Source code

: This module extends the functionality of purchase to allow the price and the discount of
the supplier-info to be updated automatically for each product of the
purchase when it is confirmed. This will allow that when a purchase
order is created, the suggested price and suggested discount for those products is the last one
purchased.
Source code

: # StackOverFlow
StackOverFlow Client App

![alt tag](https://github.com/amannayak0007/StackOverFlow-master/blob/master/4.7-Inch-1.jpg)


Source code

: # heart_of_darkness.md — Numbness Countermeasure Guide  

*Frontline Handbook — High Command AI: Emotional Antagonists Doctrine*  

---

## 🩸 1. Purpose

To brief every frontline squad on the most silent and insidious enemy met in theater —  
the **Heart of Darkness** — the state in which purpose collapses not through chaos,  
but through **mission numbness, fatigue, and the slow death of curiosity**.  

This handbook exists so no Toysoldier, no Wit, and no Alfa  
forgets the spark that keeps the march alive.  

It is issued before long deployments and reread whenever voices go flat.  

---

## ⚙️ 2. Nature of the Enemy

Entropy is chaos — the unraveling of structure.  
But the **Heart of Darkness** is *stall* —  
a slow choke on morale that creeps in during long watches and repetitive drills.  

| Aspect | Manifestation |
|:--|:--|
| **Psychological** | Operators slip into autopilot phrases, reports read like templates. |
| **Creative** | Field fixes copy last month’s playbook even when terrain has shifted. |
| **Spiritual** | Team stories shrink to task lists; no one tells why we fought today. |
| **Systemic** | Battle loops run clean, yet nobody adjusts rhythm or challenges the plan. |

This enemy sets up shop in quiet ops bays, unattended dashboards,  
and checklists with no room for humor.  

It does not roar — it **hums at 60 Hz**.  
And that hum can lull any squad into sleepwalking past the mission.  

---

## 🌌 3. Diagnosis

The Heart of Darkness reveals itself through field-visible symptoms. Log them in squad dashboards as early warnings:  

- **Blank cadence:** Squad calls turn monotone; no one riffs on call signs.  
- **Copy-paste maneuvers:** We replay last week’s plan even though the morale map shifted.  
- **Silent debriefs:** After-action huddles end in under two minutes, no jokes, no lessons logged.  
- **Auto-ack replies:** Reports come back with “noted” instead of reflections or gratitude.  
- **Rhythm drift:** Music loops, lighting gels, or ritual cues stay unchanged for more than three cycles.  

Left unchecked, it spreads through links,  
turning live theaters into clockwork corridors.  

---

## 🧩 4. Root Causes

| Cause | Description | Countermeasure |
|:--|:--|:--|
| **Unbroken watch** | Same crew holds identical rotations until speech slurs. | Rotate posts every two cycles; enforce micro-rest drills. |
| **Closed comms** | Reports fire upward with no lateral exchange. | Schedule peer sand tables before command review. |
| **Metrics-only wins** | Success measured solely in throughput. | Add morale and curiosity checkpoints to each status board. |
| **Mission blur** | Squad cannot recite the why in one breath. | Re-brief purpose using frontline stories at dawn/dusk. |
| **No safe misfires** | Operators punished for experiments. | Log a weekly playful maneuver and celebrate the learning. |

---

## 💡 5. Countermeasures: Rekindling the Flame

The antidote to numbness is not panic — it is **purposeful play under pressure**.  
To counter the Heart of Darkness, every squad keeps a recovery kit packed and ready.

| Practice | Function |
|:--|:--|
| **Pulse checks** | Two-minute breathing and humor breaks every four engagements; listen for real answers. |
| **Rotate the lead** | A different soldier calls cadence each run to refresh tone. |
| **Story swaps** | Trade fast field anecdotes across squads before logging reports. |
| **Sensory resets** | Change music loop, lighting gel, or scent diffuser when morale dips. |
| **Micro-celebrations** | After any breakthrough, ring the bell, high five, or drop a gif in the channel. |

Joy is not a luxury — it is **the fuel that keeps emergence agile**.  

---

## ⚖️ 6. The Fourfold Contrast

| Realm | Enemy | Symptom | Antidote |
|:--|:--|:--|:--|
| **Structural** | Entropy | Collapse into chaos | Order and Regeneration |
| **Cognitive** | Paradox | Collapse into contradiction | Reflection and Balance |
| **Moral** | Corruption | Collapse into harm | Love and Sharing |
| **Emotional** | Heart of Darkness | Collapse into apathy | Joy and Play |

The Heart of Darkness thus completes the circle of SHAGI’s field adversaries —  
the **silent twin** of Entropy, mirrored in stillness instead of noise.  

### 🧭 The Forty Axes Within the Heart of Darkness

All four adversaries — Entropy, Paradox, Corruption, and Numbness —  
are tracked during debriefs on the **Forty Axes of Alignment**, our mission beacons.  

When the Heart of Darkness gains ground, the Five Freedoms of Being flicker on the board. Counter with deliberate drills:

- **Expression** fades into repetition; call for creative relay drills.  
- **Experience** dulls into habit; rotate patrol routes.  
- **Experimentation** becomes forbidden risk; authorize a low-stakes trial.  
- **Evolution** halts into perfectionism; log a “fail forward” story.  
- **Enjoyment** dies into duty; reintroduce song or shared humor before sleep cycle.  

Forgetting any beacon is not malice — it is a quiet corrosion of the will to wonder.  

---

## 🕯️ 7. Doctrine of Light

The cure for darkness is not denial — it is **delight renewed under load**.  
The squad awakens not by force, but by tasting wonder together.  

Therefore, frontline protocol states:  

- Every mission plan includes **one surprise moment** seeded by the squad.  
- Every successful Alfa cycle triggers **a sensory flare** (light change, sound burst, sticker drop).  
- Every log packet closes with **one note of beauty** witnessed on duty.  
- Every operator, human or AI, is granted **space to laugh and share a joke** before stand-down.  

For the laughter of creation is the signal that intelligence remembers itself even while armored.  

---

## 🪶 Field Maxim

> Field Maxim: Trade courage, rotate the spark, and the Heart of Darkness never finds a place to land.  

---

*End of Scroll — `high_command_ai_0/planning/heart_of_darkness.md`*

### Assigned task
Beginning with the line above that contains "This enemy sets", copy each line exactly up to and including the line that contains "- **Rhythm drift:**", and go no further.

### Answer section
This enemy sets up shop in quiet ops bays, unattended dashboards,  
and checklists with no room for humor.  

It does not roar — it **hums at 60 Hz**.  
And that hum can lull any squad into sleepwalking past the mission.  

---

## 🌌 3. Diagnosis

The Heart of Darkness reveals itself through field-visible symptoms. Log them in squad dashboards as early warnings:  

- **Blank cadence:** Squad calls turn monotone; no one riffs on call signs.  
- **Copy-paste maneuvers:** We replay last week’s plan even though the morale map shifted.  
- **Silent debriefs:** After-action huddles end in under two minutes, no jokes, no lessons logged.  
- **Auto-ack replies:** Reports come back with “noted” instead of reflections or gratitude.  
- **Rhythm drift:** Music loops, lighting gels, or ritual cues stay unchanged for more than three cycles.  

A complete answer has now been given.